- TASK DESCRIPTION -
Search the entries below for "height". Report each line where it occurs.

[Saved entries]
__________________________________________________

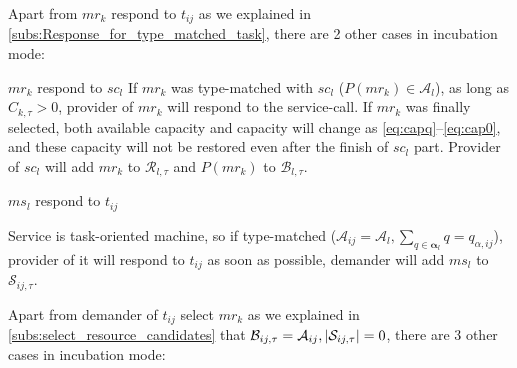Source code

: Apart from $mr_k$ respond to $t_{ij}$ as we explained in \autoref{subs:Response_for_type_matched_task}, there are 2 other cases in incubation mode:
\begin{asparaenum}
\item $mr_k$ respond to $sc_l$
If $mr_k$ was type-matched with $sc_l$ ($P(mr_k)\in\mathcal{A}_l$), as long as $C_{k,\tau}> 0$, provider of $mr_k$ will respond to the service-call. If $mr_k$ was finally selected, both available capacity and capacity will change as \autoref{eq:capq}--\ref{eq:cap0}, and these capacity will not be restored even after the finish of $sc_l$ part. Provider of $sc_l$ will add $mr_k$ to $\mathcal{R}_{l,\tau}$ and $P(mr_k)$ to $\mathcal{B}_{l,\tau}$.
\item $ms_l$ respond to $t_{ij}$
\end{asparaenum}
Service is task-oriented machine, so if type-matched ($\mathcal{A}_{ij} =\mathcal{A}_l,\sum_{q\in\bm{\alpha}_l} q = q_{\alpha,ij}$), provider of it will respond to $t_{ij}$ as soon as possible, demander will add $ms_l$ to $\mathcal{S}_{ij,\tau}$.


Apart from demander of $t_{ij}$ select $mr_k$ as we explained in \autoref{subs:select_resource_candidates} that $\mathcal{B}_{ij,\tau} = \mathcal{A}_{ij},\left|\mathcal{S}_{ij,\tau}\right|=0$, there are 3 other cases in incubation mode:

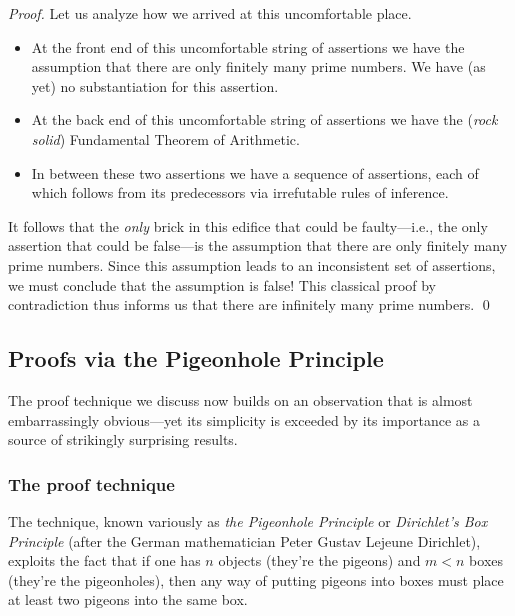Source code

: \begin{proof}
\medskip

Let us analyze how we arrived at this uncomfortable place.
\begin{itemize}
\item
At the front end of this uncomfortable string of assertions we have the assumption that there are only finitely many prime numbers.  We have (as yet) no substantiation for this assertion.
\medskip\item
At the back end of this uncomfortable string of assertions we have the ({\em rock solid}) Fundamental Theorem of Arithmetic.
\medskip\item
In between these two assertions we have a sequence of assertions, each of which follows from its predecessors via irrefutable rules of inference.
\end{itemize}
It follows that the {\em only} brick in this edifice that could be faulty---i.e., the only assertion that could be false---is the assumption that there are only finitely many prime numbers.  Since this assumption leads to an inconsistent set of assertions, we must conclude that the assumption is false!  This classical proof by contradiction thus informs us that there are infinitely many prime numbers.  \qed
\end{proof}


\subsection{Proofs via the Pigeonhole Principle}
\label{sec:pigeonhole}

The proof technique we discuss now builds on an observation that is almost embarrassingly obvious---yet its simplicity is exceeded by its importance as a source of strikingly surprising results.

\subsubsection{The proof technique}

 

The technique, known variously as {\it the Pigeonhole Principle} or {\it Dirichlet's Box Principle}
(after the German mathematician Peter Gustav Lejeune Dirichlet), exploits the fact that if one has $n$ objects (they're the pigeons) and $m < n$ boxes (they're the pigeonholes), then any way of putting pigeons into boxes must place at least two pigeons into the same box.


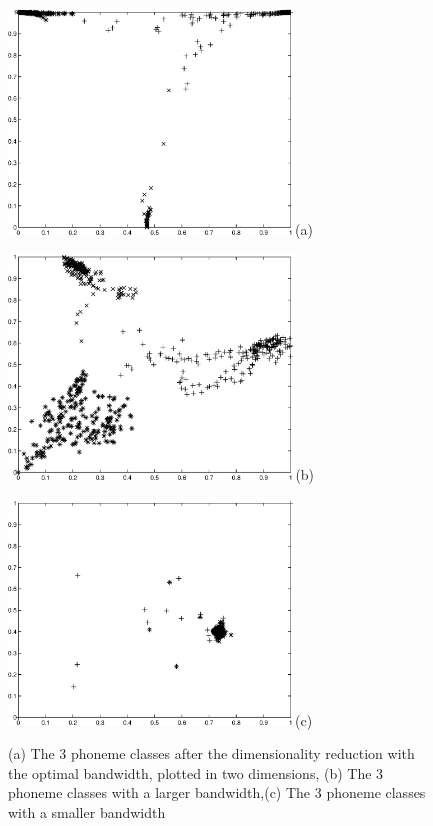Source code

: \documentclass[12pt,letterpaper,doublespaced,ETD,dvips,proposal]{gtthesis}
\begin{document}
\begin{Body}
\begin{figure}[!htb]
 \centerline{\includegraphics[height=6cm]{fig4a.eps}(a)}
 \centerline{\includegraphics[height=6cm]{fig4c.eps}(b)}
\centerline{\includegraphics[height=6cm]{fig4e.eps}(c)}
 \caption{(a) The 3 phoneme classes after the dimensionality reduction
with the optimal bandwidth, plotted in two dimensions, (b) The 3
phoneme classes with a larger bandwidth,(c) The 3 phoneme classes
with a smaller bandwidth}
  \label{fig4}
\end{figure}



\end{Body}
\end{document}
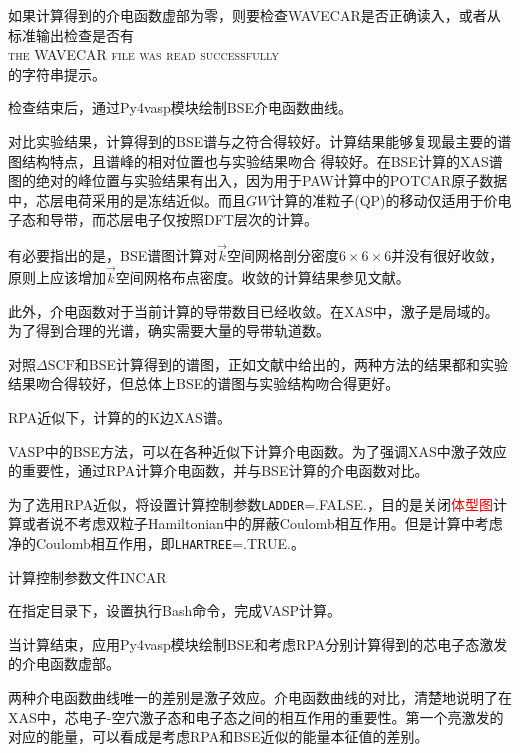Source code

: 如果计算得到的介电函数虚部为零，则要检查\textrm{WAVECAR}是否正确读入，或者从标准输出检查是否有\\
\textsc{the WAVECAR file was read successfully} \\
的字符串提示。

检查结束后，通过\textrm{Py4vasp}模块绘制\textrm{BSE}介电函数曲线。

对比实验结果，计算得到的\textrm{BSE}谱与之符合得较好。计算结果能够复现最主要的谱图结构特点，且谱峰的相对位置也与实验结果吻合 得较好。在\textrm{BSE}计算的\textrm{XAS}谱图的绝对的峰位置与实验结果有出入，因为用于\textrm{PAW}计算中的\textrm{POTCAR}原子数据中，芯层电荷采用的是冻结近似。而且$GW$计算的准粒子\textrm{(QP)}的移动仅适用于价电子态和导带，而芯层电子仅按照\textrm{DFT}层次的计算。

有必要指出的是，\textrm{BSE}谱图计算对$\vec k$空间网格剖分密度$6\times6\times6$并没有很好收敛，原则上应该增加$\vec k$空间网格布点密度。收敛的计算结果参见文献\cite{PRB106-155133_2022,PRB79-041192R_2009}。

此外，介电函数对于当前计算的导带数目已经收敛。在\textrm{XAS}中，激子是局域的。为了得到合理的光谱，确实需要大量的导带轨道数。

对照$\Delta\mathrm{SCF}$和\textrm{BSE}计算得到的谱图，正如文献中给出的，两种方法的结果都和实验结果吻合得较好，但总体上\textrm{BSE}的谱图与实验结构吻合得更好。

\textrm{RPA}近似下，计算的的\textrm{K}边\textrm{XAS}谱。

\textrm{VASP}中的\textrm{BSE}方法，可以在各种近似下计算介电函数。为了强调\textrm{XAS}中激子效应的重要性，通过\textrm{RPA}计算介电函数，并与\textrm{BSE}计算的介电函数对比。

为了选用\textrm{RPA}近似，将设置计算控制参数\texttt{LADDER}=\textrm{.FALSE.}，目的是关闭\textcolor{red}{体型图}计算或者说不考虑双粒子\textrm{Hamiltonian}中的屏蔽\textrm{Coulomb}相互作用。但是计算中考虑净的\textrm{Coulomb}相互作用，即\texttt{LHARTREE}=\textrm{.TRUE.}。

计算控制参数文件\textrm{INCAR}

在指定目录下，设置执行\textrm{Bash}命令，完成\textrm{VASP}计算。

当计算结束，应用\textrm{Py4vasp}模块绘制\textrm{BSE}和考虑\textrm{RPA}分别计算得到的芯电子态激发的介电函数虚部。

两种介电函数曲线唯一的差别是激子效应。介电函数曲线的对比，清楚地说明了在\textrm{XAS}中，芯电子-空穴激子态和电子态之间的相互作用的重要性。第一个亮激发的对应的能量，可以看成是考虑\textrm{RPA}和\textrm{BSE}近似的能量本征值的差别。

__________________________________________________

- SOLUTION BELOW -
 \centerline{\includegraphics[height=6cm]{fig4a.eps}(a)}
 \centerline{\includegraphics[height=6cm]{fig4c.eps}(b)}
\centerline{\includegraphics[height=6cm]{fig4e.eps}(c)}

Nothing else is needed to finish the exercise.